**PROBLEM TO SOLVE:**
Where the word "Core" occurs in a line of the listing below, copy that line.

**PROVIDED RECORDS:**

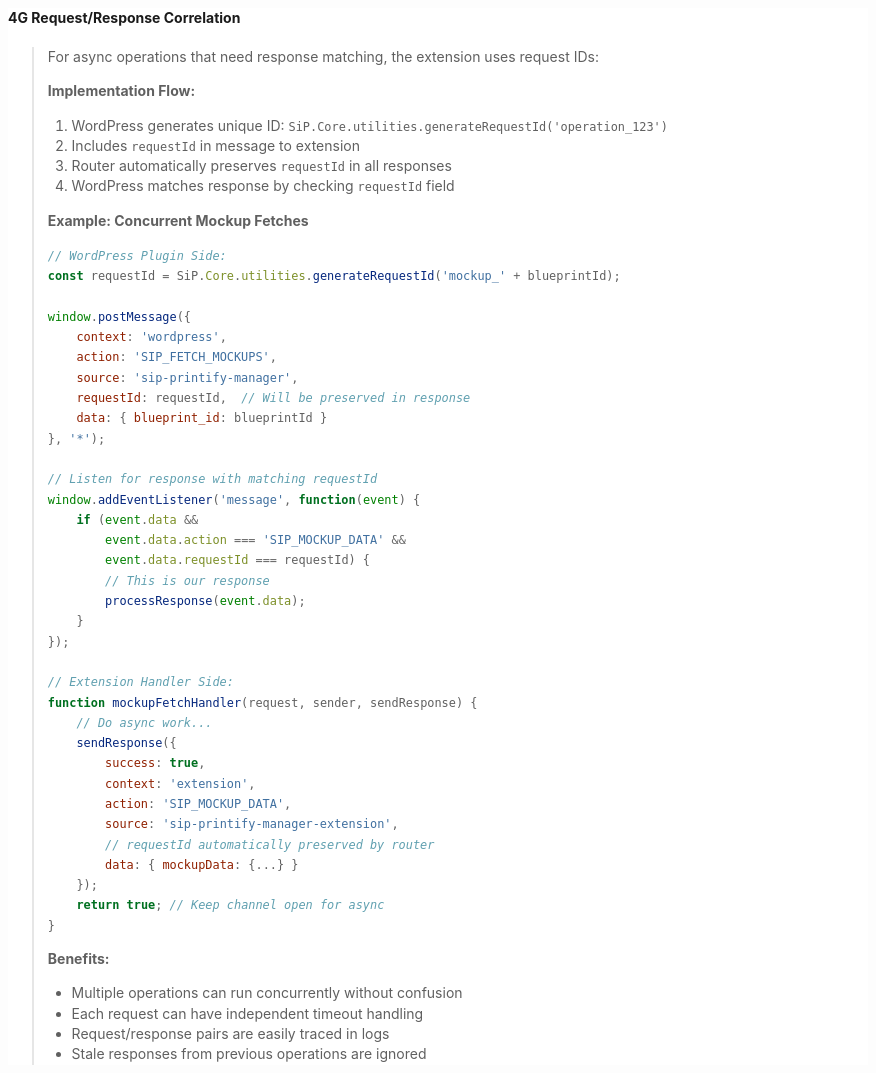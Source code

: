 #### 4G Request/Response Correlation

> For async operations that need response matching, the extension uses request IDs:
>
> **Implementation Flow:**
> 1. WordPress generates unique ID: `SiP.Core.utilities.generateRequestId('operation_123')`
> 2. Includes `requestId` in message to extension
> 3. Router automatically preserves `requestId` in all responses
> 4. WordPress matches response by checking `requestId` field
>
> **Example: Concurrent Mockup Fetches**
> ```javascript
> // WordPress Plugin Side:
> const requestId = SiP.Core.utilities.generateRequestId('mockup_' + blueprintId);
> 
> window.postMessage({
>     context: 'wordpress',
>     action: 'SIP_FETCH_MOCKUPS',
>     source: 'sip-printify-manager',
>     requestId: requestId,  // Will be preserved in response
>     data: { blueprint_id: blueprintId }
> }, '*');
> 
> // Listen for response with matching requestId
> window.addEventListener('message', function(event) {
>     if (event.data && 
>         event.data.action === 'SIP_MOCKUP_DATA' &&
>         event.data.requestId === requestId) {
>         // This is our response
>         processResponse(event.data);
>     }
> });
> 
> // Extension Handler Side:
> function mockupFetchHandler(request, sender, sendResponse) {
>     // Do async work...
>     sendResponse({
>         success: true,
>         context: 'extension',
>         action: 'SIP_MOCKUP_DATA',
>         source: 'sip-printify-manager-extension',
>         // requestId automatically preserved by router
>         data: { mockupData: {...} }
>     });
>     return true; // Keep channel open for async
> }
> ```
>
> **Benefits:**
> - Multiple operations can run concurrently without confusion
> - Each request can have independent timeout handling
> - Request/response pairs are easily traced in logs
> - Stale responses from previous operations are ignored
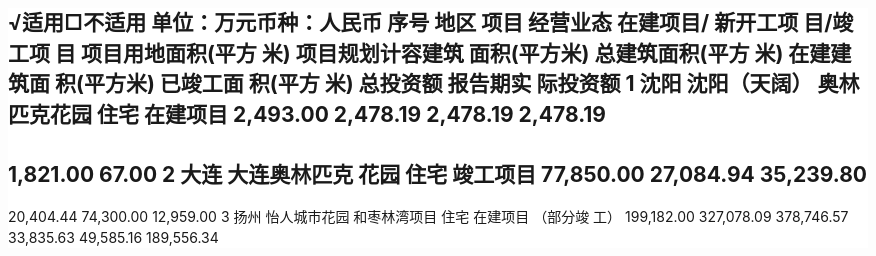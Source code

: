√适用□不适用
单位：万元币种：人民币
序号
地区
项目
经营业态
在建项目/
新开工项
目/竣工项
目
项目用地面积(平方
米)
项目规划计容建筑
面积(平方米)
总建筑面积(平方
米)
在建建筑面
积(平方米)
已竣工面
积(平方
米)
总投资额
报告期实
际投资额
1
沈阳
沈阳（天阔）
奥林匹克花园
住宅
在建项目
2,493.00
2,478.19
2,478.19
2,478.19
-
1,821.00
67.00
2
大连
大连奥林匹克
花园
住宅
竣工项目
77,850.00
27,084.94
35,239.80
-
20,404.44
74,300.00
12,959.00
3
扬州
怡人城市花园
和枣林湾项目
住宅
在建项目
（部分竣
工）
199,182.00
327,078.09
378,746.57
33,835.63
49,585.16
189,556.34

**WORKED SOLUTION:**
> 1. WordPress generates unique ID: `SiP.Core.utilities.generateRequestId('operation_123')`
> const requestId = SiP.Core.utilities.generateRequestId('mockup_' + blueprintId);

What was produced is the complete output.